Am Rande der Aufmerksamkeit

Rugby fristet in Deutschland ein Nischendasein. In Heidelberg hingegen hat der Sport eine lange Tradition

Defensive Line gegen Offensive Line. / Foto: Michael Graupner.

Aus einer Musikanlage dröhnt "Who let the dogs out". Dunkle Wolken, Betonbauten, Satellitenschüsseln machen jede Atmosphäre sofort zunichte. Dreißig muskelbepackte Männer laufen ein. Die Nationalhymne ertönt, nur spärlich erheben sich die Zuschauer von den Bierbänken und Sitzschalen. Vereinzelt wird mitgesungen. Dann erfolgt der Anpfiff zum Finale der 93. Deutschen Rugbymeisterschaft.

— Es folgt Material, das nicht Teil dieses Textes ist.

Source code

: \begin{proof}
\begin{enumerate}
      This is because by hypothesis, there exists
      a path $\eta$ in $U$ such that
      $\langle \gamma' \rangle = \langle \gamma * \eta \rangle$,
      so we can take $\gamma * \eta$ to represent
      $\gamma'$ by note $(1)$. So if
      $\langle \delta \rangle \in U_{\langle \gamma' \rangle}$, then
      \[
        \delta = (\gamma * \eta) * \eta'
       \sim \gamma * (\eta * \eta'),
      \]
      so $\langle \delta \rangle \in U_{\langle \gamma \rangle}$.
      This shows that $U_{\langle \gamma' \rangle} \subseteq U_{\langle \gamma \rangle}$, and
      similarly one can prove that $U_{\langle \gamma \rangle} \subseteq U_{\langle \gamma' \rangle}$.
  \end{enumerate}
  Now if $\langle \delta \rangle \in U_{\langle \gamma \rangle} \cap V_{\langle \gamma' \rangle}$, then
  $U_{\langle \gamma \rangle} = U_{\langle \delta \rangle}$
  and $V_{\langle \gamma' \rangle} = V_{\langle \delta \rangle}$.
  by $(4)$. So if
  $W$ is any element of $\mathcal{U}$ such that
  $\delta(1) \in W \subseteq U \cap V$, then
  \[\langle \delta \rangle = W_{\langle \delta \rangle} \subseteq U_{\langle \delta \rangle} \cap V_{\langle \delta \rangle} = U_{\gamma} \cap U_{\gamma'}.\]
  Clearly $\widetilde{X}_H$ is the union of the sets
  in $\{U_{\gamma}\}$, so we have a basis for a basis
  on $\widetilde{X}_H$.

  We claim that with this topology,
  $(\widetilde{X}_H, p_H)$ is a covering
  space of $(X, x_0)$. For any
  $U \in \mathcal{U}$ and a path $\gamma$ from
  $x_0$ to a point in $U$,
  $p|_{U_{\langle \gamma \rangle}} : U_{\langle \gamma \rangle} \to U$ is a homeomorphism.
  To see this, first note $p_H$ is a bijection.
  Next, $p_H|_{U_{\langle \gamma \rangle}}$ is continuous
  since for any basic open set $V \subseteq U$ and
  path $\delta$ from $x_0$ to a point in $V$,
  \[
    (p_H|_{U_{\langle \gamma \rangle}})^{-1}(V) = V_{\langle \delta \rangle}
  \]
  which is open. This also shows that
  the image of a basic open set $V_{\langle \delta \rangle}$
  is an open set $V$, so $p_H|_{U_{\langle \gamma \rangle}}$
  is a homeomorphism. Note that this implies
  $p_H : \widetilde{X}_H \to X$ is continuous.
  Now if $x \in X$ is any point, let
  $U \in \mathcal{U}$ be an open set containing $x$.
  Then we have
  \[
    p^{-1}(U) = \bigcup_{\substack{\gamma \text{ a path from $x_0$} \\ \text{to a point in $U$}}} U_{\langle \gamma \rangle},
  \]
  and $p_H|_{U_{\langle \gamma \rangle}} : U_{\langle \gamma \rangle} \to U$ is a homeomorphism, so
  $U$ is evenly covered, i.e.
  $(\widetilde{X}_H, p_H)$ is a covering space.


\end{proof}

Austragungsort des diesjährigen Endspiels ist die Finanz- und Bankenmetropole Frankfurt. Verlassene Bürogebäude versperren allerdings den Blick auf "Mainhattan". In unmittelbarer Nachbarschaft befindet sich der Frankfurter Hauptfriedhof. So trostlos die Umgebung, so trostlos ist auch die Resonanz zum Spiel. Gut 700 Personen sind gekommen, die, verteilt auf Bänke, zwei mobile Sitztribünen und einen Bratwurststand keine Stimmung aufkommen lassen.

Das mag unter anderem auch daran liegen, dass sich dieses Jahr mit dem Heidelberger Ruderklub (HRK) und dem Sport Club aus Neuenheim (SCN) zwei Teams aus der fünftgrößten Stadt Baden-Württembergs im Finale gegenüberstehen. Ein Stadtderby, knapp einhundert Kilometer von der Heimat entfernt. Diese Konstellation war bereits vor den Halbfinals abzusehen. Dort unterlag die Rudergemeinschaft Heidelberg (RGH) dem SCN. Einzig der TSV Pforzheim unterbrach die Heidelberger Phalanx, musste sich aber erwartungsgemäß mit 9:51 dem Titelverteidiger HRK geschlagen geben.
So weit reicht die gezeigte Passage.